---- Supplied records
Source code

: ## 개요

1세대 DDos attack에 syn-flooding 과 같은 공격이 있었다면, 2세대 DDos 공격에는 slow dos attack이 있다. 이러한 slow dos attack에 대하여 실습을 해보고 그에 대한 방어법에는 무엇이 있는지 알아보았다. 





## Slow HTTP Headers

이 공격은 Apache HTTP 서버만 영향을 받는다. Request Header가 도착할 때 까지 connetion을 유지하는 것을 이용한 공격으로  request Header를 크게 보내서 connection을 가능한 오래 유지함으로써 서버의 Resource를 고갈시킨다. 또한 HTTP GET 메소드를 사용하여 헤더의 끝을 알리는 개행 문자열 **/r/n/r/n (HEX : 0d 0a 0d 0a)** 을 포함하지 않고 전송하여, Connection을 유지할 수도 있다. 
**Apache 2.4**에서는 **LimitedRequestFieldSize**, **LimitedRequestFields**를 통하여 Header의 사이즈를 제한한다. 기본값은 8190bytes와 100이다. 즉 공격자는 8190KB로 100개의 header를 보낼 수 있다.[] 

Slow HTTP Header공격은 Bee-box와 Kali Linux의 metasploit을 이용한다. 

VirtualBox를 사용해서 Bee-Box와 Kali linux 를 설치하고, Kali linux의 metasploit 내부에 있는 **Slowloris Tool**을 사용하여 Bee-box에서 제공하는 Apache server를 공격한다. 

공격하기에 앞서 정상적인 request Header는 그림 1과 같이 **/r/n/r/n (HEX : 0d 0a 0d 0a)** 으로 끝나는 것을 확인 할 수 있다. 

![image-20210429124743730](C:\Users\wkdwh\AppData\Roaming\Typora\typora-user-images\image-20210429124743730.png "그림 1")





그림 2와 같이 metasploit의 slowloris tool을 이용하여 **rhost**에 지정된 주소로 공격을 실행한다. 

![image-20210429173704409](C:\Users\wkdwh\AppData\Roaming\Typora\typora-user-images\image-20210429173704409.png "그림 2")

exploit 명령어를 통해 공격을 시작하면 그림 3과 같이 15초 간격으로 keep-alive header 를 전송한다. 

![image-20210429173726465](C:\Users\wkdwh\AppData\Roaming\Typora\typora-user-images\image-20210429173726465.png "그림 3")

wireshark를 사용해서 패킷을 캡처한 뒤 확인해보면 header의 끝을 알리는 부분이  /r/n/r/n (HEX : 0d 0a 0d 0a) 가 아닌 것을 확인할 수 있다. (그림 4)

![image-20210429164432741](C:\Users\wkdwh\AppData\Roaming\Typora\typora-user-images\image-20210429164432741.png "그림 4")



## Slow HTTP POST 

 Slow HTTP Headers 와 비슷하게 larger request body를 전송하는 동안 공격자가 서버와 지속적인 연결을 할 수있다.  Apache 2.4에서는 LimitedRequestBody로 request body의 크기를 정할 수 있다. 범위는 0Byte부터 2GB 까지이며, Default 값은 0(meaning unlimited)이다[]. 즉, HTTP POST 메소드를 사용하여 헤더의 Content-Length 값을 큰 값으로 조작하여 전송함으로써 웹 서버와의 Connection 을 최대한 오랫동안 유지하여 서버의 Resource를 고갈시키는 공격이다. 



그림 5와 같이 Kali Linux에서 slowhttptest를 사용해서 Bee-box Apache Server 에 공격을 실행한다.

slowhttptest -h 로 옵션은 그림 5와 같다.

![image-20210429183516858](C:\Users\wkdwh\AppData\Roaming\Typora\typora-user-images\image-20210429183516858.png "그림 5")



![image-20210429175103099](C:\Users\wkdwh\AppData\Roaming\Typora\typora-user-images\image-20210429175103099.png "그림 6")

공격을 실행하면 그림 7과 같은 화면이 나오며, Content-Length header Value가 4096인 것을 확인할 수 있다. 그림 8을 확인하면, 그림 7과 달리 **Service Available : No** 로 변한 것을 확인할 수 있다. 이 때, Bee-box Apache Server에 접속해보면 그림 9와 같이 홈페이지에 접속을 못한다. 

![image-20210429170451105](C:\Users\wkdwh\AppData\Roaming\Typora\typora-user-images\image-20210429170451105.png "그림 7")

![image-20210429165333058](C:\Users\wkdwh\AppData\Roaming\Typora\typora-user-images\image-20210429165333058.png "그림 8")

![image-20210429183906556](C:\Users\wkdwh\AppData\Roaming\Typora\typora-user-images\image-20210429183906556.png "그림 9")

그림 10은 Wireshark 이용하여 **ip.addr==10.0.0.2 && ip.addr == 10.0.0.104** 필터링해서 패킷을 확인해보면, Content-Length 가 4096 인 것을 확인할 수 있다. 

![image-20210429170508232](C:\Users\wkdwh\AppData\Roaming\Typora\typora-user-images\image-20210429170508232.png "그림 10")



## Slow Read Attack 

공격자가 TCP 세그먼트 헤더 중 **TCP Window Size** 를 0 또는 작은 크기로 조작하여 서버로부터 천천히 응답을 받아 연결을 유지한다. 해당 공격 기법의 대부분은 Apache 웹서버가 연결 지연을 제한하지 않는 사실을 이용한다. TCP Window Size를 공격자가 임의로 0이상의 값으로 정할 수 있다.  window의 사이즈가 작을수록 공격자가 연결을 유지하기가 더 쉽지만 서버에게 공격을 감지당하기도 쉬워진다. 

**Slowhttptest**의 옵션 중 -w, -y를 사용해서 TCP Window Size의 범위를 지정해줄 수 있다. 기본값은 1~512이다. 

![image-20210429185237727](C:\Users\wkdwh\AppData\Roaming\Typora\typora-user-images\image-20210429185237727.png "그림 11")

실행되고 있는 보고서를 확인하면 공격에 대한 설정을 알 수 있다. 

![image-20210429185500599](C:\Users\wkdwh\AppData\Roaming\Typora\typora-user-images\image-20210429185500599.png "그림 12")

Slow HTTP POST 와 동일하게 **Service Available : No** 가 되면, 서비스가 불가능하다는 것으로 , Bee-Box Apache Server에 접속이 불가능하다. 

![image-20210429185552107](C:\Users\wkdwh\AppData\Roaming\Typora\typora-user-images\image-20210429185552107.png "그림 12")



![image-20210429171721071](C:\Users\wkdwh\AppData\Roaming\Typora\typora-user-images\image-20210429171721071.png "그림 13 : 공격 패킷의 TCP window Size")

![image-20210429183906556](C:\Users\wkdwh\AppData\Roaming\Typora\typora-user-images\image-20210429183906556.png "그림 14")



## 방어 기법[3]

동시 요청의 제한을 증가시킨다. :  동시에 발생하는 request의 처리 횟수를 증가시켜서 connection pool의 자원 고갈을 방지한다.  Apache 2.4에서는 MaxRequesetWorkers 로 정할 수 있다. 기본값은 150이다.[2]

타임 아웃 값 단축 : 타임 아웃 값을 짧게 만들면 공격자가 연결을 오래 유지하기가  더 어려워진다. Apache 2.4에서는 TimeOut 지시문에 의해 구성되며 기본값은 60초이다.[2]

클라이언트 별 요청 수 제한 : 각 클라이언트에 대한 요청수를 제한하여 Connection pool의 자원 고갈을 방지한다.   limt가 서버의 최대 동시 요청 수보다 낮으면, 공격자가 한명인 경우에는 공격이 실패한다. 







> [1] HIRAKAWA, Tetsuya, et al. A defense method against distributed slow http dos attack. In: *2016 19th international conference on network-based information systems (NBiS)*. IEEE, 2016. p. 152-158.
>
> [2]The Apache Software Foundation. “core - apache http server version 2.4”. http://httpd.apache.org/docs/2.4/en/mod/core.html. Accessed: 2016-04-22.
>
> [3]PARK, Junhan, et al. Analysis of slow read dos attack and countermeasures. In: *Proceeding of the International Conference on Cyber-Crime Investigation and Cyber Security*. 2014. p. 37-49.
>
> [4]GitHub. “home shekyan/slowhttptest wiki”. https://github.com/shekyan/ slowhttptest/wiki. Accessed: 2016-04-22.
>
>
--------
Problem:
Scan the records above, then copy out each line that mentions "Available".

Output below:
공격을 실행하면 그림 7과 같은 화면이 나오며, Content-Length header Value가 4096인 것을 확인할 수 있다. 그림 8을 확인하면, 그림 7과 달리 **Service Available : No** 로 변한 것을 확인할 수 있다. 이 때, Bee-box Apache Server에 접속해보면 그림 9와 같이 홈페이지에 접속을 못한다. 
Slow HTTP POST 와 동일하게 **Service Available : No** 가 되면, 서비스가 불가능하다는 것으로 , Bee-Box Apache Server에 접속이 불가능하다. 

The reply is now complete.